Clorox Company (NYSE:CLX) today reported sales growth of 5 percent
and flat diluted net earnings per share (EPS) from continuing
operations of $1.14, which includes
an 11-cent noncash charge related to
the Aplicare business as discussed below.
"I'm very pleased with the results we're reporting today, the
highlight being we delivered our second consecutive quarter of 8
percent volume growth. This is the highest volume increase we've
seen in nearly 10 years, with gains in each of our segments in the
U.S. and International," said Chairman and CEO Benno Dorer. "Excluding the noncash charge, we
delivered strong earnings per share growth on top of 18 percent
growth in the year-ago period. Notably, we continue to drive cost
savings and productivity improvements, including in International,
which delivered significant margin improvement."

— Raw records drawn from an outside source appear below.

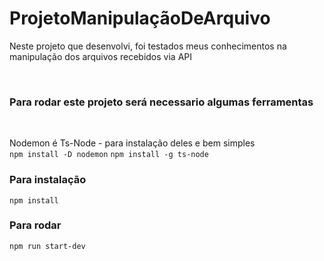 # ProjetoManipulaçãoDeArquivo

<p>Neste projeto que desenvolvi, foi testados meus conhecimentos na manipulação dos arquivos recebidos via API</p><br/>
<h3>Para rodar este projeto será necessario algumas ferramentas</h3><br/>

Nodemon é Ts-Node - para instalação deles e bem simples <br/>
`npm install -D nodemon`
`npm install -g ts-node`

### Para instalação
`npm install`

### Para rodar
`npm run start-dev`
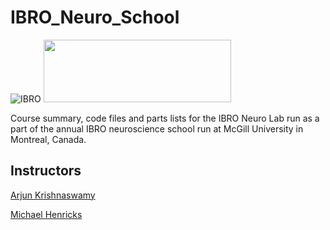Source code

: # IBRO_Neuro_School
![IBRO](http://ibro.org/wp-content/uploads/2018/04/ibro_banner.png)
<img src="https://ibro.org/wp-content/uploads/2021/03/LOGO_young_IBRO-1280x480.jpg" width="300" height="100">

Course summary, code files and parts lists for the IBRO Neuro Lab run as a part of the annual IBRO neuroscience school run at McGill University in Montreal, Canada.

## Instructors
[Arjun Krishnaswamy](http://swamylab.com)

[Michael Henricks](http://www.hendrickslab.org/people.html)


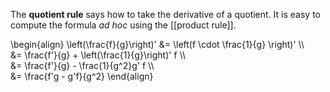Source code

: The **quotient rule** says how to take the derivative of a quotient. It is easy to compute the formula _ad hoc_ using the [[product rule]].

\begin{align}
\left(\frac{f}{g}\right)' &= \left(f \cdot \frac{1}{g} \right)' \\\\\
&= \frac{f'}{g} + \left(\frac{1}{g}\right)' f \\\\\
&= \frac{f'}{g} - \frac{1}{g^2}g' f \\\\\
&= \frac{f'g - g'f}{g^2}
\end{align}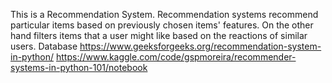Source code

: This is a Recommendation System. Recommendation systems recommend particular items based on previously chosen items' features. On the other hand filters items that a user might like based on the reactions of similar users. Database https://www.geeksforgeeks.org/recommendation-system-in-python/ https://www.kaggle.com/code/gspmoreira/recommender-systems-in-python-101/notebook
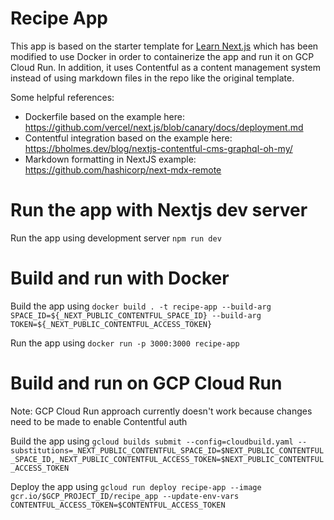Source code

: # Recipe App

This app is based on the starter template for [Learn Next.js](https://nextjs.org/learn) which has been modified to use Docker in order to containerize the app and run it on GCP Cloud Run. In addition, it uses Contentful as a content management system instead of using markdown files in the repo like the original template.

Some helpful references:
- Dockerfile based on the example here: https://github.com/vercel/next.js/blob/canary/docs/deployment.md 
- Contentful integration based on the example here: https://bholmes.dev/blog/nextjs-contentful-cms-graphql-oh-my/ 
- Markdown formatting in NextJS example: https://github.com/hashicorp/next-mdx-remote 

# Run the app with Nextjs dev server

Run the app using development server `npm run dev`

# Build and run with Docker

Build the app using `docker build . -t recipe-app --build-arg SPACE_ID=${_NEXT_PUBLIC_CONTENTFUL_SPACE_ID} --build-arg TOKEN=${_NEXT_PUBLIC_CONTENTFUL_ACCESS_TOKEN}`

Run the app using `docker run -p 3000:3000 recipe-app`

# Build and run on GCP Cloud Run

Note: GCP Cloud Run approach currently doesn't work because changes need to be made to enable Contentful auth

Build the app using `gcloud builds submit --config=cloudbuild.yaml --substitutions=_NEXT_PUBLIC_CONTENTFUL_SPACE_ID=$NEXT_PUBLIC_CONTENTFUL_SPACE_ID,_NEXT_PUBLIC_CONTENTFUL_ACCESS_TOKEN=$NEXT_PUBLIC_CONTENTFUL_ACCESS_TOKEN`

Deploy the app using `gcloud run deploy recipe-app --image gcr.io/$GCP_PROJECT_ID/recipe_app --update-env-vars CONTENTFUL_ACCESS_TOKEN=$CONTENTFUL_ACCESS_TOKEN`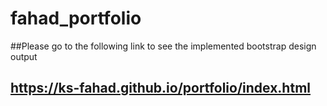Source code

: # fahad_portfolio
##Please go to the following link to see the implemented bootstrap design output
## https://ks-fahad.github.io/portfolio/index.html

"As we look to the remainder of fiscal year 2017, incremental
investment behind our brands remains a priority, with promising
innovation launching across our portfolio," continued Dorer.
"Importantly, our core business remains strong. We're confident in
our strategy and staying the course."
All results in this press release are reported on a continuing
operations basis, unless otherwise stated. Some information in this
release is reported on a non-GAAP basis. See "Non-GAAP Financial
Information" below and the tables toward the end of this press
release for more information and reconciliations of key
second-quarter fiscal year 2017 and fiscal year 2016 results to the
most directly comparable financial measures calculated in
accordance with generally accepted accounting principles in the
U.S. (GAAP).
Fiscal Second-Quarter Results
Following is a summary of key second-quarter results. All
comparisons are with the second quarter of fiscal year 2016, unless
otherwise stated.
- 8% volume growth
- 5% sales growth
- $1.14 diluted EPS
In the second quarter, volume grew 8 percent, reflecting
increases in all reportable segments. Total company sales grew 5
percent, driven by strong volume growth, including 2 points from
the RenewLife digestive health business, which was acquired in
May 2016, and the benefit of price
increases in the company's International business. These factors
were partially offset by slightly less than 2 points of unfavorable
foreign currency exchange rates as well as unfavorable mix. On a
currency-neutral basis, second quarter sales grew 6 percent.
Clorox delivered earnings from continuing operations of
$150 million, or $1.14 diluted EPS, equal to the year-ago quarter.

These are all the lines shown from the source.